[What the task requires]: In the data that follows, count the lines where "strong" appears, and write only the number.

★ ★ ★

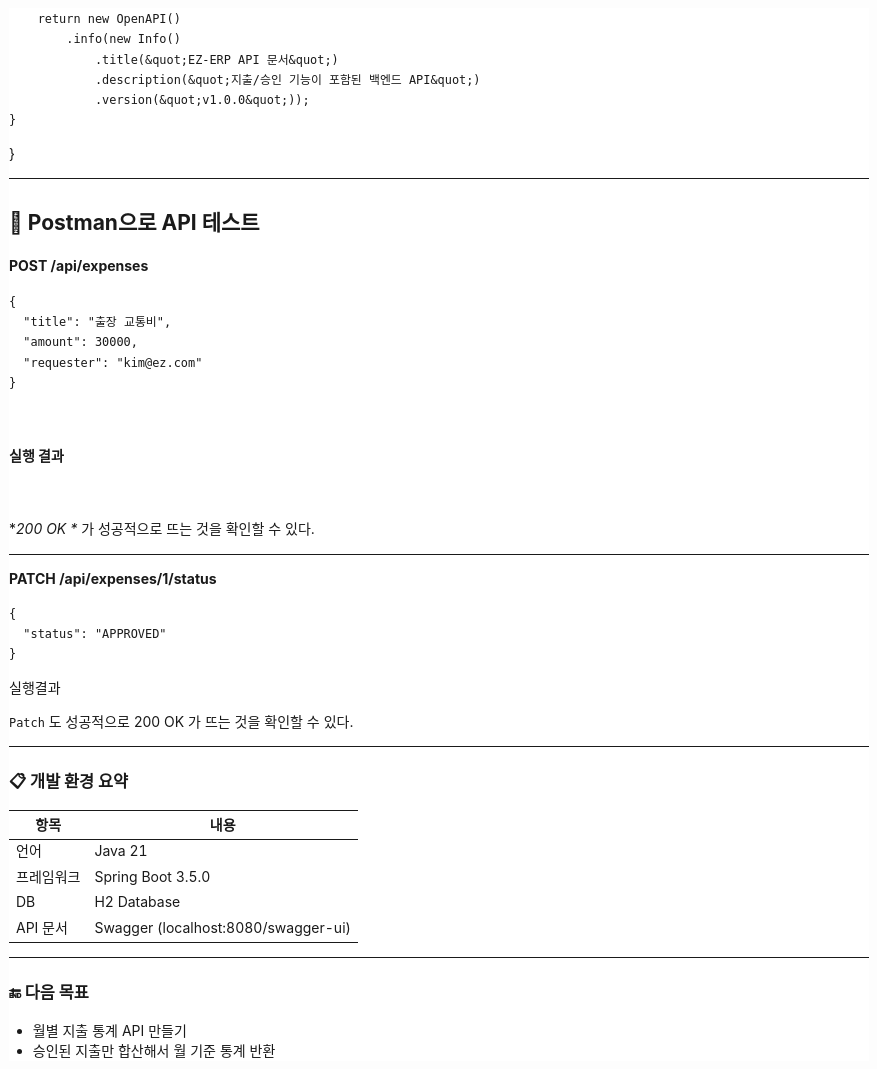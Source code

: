         return new OpenAPI()
            .info(new Info()
                .title(&quot;EZ-ERP API 문서&quot;)
                .description(&quot;지출/승인 기능이 포함된 백엔드 API&quot;)
                .version(&quot;v1.0.0&quot;));
    }
}</code></pre>
<hr />
<h2 id="🔧-postman으로-api-테스트">🔧 Postman으로 API 테스트</h2>
<p><strong>POST /api/expenses</strong></p>
<pre><code class="language-json">{
  &quot;title&quot;: &quot;출장 교통비&quot;,
  &quot;amount&quot;: 30000,
  &quot;requester&quot;: &quot;kim@ez.com&quot;
}</code></pre>
<br />

<h4 id="실행-결과">실행 결과</h4>
<p><img alt="" src="https://velog.velcdn.com/images/tjeudeud/post/82945ddd-a126-414c-a971-fcd2134f79e9/image.png" /></p>
<p>*<em>200 OK *</em> 가 성공적으로 뜨는 것을 확인할 수 있다.</p>
<hr />
<p><strong>PATCH /api/expenses/1/status</strong></p>
<pre><code class="language-json">{
  &quot;status&quot;: &quot;APPROVED&quot;
}</code></pre>
<p>실행결과
<img alt="" src="https://velog.velcdn.com/images/tjeudeud/post/98e7349e-70cf-4634-9928-1909bb42161e/image.png" /></p>
<p><code>Patch</code> 도 성공적으로 200 OK 가 뜨는 것을 확인할 수 있다.</p>
<hr />
<h3 id="📋-개발-환경-요약">📋 개발 환경 요약</h3>
<table>
<thead>
<tr>
<th>항목</th>
<th>내용</th>
</tr>
</thead>
<tbody><tr>
<td>언어</td>
<td>Java 21</td>
</tr>
<tr>
<td>프레임워크</td>
<td>Spring Boot 3.5.0</td>
</tr>
<tr>
<td>DB</td>
<td>H2 Database</td>
</tr>
<tr>
<td>API 문서</td>
<td>Swagger (localhost:8080/swagger-ui)</td>
</tr>
</tbody></table>
<hr />
<h3 id="🔚-다음-목표">🔚 다음 목표</h3>
<ul>
<li>월별 지출 통계 API 만들기</li>
<li>승인된 지출만 합산해서 월 기준 통계 반환</li>
</ul>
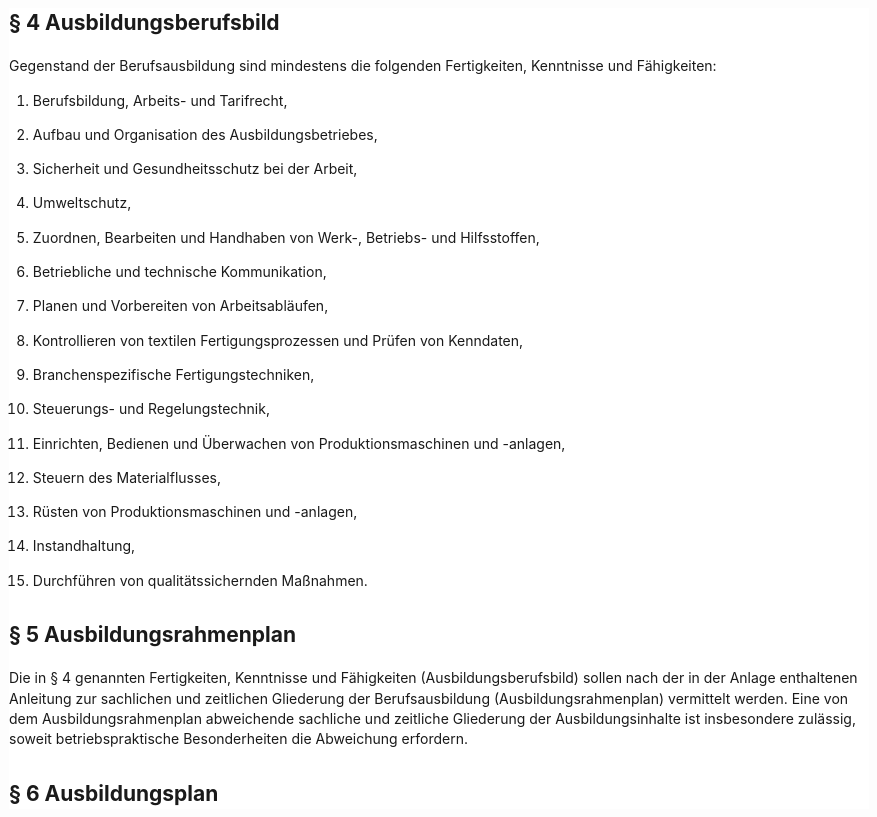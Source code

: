 ## § 4 Ausbildungsberufsbild

Gegenstand der Berufsausbildung sind mindestens die folgenden
Fertigkeiten, Kenntnisse und Fähigkeiten:

1.  Berufsbildung, Arbeits- und Tarifrecht,


2.  Aufbau und Organisation des Ausbildungsbetriebes,


3.  Sicherheit und Gesundheitsschutz bei der Arbeit,


4.  Umweltschutz,


5.  Zuordnen, Bearbeiten und Handhaben von Werk-, Betriebs- und
    Hilfsstoffen,


6.  Betriebliche und technische Kommunikation,


7.  Planen und Vorbereiten von Arbeitsabläufen,


8.  Kontrollieren von textilen Fertigungsprozessen und Prüfen von
    Kenndaten,


9.  Branchenspezifische Fertigungstechniken,


10. Steuerungs- und Regelungstechnik,


11. Einrichten, Bedienen und Überwachen von Produktionsmaschinen und
    -anlagen,


12. Steuern des Materialflusses,


13. Rüsten von Produktionsmaschinen und -anlagen,


14. Instandhaltung,


15. Durchführen von qualitätssichernden Maßnahmen.

## § 5 Ausbildungsrahmenplan

Die in § 4 genannten Fertigkeiten, Kenntnisse und Fähigkeiten
(Ausbildungsberufsbild) sollen nach der in der Anlage enthaltenen
Anleitung zur sachlichen und zeitlichen Gliederung der
Berufsausbildung (Ausbildungsrahmenplan) vermittelt werden. Eine von
dem Ausbildungsrahmenplan abweichende sachliche und zeitliche
Gliederung der Ausbildungsinhalte ist insbesondere zulässig, soweit
betriebspraktische Besonderheiten die Abweichung erfordern.

## § 6 Ausbildungsplan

★ ★ ★

[Reply to the task]: 2